EXERCISE INSTRUCTIONS >> Word for word, restate the entries below from their first line through the line that contains "CLR & for clear".

RECORDS FOR THIS EXERCISE >>
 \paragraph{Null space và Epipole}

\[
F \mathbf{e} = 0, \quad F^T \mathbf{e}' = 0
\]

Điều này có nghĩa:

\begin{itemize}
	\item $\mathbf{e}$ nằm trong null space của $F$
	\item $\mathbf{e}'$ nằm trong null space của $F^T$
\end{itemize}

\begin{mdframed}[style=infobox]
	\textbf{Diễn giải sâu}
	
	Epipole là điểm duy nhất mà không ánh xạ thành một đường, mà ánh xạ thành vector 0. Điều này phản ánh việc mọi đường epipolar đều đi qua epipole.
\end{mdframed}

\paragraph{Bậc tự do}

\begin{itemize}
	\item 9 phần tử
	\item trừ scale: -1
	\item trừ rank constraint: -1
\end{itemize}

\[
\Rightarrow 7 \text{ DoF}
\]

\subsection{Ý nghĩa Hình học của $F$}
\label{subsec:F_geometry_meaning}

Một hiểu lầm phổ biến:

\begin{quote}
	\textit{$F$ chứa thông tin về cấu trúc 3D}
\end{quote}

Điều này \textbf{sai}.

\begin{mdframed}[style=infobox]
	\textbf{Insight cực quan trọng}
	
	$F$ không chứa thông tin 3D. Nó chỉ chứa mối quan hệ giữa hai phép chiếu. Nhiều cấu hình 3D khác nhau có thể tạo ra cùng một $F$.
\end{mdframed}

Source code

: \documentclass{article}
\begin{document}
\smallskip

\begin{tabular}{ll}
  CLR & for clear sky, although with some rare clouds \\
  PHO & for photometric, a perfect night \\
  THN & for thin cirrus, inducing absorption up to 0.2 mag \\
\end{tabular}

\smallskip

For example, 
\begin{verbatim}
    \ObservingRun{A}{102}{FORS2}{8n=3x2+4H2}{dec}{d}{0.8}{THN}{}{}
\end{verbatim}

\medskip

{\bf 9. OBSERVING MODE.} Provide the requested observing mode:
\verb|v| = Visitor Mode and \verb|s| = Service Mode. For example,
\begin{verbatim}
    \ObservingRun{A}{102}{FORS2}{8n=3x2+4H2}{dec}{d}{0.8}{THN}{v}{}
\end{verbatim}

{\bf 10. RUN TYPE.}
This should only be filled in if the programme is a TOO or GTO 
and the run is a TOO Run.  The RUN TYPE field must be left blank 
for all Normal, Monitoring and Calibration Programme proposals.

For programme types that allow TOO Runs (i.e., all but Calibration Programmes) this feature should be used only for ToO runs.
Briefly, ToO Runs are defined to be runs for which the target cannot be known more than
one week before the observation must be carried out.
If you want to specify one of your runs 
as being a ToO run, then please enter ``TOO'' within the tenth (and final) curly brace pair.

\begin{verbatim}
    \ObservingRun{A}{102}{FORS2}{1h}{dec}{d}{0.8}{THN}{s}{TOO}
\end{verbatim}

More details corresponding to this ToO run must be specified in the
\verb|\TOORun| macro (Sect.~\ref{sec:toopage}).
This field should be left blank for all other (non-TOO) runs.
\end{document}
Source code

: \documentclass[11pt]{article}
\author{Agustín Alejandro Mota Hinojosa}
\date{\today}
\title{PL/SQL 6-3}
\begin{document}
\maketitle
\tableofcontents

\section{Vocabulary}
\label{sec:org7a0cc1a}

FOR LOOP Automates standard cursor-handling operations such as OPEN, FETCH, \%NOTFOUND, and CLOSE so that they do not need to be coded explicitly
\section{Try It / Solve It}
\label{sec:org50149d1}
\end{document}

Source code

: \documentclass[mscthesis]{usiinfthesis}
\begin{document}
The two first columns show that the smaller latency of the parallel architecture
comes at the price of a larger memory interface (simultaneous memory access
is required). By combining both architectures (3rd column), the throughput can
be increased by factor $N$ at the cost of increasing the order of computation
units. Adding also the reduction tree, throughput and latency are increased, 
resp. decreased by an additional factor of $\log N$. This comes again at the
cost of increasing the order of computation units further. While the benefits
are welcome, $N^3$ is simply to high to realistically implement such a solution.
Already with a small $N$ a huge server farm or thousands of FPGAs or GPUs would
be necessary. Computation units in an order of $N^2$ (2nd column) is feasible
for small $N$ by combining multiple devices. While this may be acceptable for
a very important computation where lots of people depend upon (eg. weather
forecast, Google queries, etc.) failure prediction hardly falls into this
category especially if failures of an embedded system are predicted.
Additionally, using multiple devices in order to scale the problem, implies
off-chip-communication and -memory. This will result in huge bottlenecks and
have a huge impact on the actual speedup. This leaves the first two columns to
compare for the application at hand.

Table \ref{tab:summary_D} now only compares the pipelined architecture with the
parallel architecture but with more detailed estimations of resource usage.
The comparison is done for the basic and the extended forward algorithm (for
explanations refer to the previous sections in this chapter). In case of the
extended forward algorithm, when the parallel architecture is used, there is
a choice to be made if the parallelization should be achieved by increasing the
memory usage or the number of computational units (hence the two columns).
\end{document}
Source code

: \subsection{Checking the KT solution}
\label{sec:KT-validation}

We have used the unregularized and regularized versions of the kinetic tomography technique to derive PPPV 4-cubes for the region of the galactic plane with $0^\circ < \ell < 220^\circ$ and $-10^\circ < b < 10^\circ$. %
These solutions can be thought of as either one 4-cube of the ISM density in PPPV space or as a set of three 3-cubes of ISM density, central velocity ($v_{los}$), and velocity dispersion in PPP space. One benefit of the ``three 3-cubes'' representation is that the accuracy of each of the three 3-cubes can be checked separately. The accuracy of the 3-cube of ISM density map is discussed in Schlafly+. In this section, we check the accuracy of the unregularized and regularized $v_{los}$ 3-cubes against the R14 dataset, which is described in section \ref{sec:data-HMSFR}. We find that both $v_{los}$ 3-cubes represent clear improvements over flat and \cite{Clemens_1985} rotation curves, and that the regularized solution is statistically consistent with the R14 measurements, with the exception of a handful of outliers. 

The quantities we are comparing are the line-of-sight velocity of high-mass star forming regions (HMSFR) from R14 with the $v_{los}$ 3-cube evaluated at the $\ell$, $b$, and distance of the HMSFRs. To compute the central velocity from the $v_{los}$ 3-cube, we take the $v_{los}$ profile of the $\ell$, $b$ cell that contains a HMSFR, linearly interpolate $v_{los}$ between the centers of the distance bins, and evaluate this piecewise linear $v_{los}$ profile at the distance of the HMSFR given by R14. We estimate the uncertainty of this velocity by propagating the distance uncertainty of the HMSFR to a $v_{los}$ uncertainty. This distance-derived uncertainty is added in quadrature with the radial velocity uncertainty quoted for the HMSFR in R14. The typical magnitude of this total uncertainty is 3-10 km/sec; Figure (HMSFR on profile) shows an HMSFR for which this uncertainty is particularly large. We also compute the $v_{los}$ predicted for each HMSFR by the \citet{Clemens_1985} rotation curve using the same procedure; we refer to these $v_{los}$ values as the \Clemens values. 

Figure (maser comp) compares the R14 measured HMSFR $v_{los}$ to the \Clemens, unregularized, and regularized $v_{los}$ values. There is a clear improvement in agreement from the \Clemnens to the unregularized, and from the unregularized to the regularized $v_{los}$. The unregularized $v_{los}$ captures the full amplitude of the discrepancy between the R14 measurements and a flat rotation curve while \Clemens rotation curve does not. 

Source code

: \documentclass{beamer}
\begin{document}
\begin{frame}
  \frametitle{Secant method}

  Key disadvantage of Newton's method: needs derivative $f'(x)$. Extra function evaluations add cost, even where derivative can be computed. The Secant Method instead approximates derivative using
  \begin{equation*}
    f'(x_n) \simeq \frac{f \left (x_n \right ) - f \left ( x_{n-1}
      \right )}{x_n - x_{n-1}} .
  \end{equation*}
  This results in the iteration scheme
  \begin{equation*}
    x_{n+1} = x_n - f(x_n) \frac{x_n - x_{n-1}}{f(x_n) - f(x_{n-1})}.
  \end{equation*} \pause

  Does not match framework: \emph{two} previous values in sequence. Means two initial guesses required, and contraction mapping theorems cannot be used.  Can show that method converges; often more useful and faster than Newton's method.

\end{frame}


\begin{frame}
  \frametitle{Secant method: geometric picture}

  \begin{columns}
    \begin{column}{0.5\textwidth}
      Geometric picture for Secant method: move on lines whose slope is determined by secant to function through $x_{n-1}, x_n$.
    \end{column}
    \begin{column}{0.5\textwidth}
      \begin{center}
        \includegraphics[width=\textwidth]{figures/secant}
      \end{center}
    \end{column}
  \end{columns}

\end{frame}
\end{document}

REPLY >>
 \paragraph{Null space và Epipole}

\[
F \mathbf{e} = 0, \quad F^T \mathbf{e}' = 0
\]

Điều này có nghĩa:

\begin{itemize}
	\item $\mathbf{e}$ nằm trong null space của $F$
	\item $\mathbf{e}'$ nằm trong null space của $F^T$
\end{itemize}

\begin{mdframed}[style=infobox]
	\textbf{Diễn giải sâu}
	
	Epipole là điểm duy nhất mà không ánh xạ thành một đường, mà ánh xạ thành vector 0. Điều này phản ánh việc mọi đường epipolar đều đi qua epipole.
\end{mdframed}

\paragraph{Bậc tự do}

\begin{itemize}
	\item 9 phần tử
	\item trừ scale: -1
	\item trừ rank constraint: -1
\end{itemize}

\[
\Rightarrow 7 \text{ DoF}
\]

\subsection{Ý nghĩa Hình học của $F$}
\label{subsec:F_geometry_meaning}

Một hiểu lầm phổ biến:

\begin{quote}
	\textit{$F$ chứa thông tin về cấu trúc 3D}
\end{quote}

Điều này \textbf{sai}.

\begin{mdframed}[style=infobox]
	\textbf{Insight cực quan trọng}
	
	$F$ không chứa thông tin 3D. Nó chỉ chứa mối quan hệ giữa hai phép chiếu. Nhiều cấu hình 3D khác nhau có thể tạo ra cùng một $F$.
\end{mdframed}

Source code

: \documentclass{article}
\begin{document}
\smallskip

\begin{tabular}{ll}
  CLR & for clear sky, although with some rare clouds \\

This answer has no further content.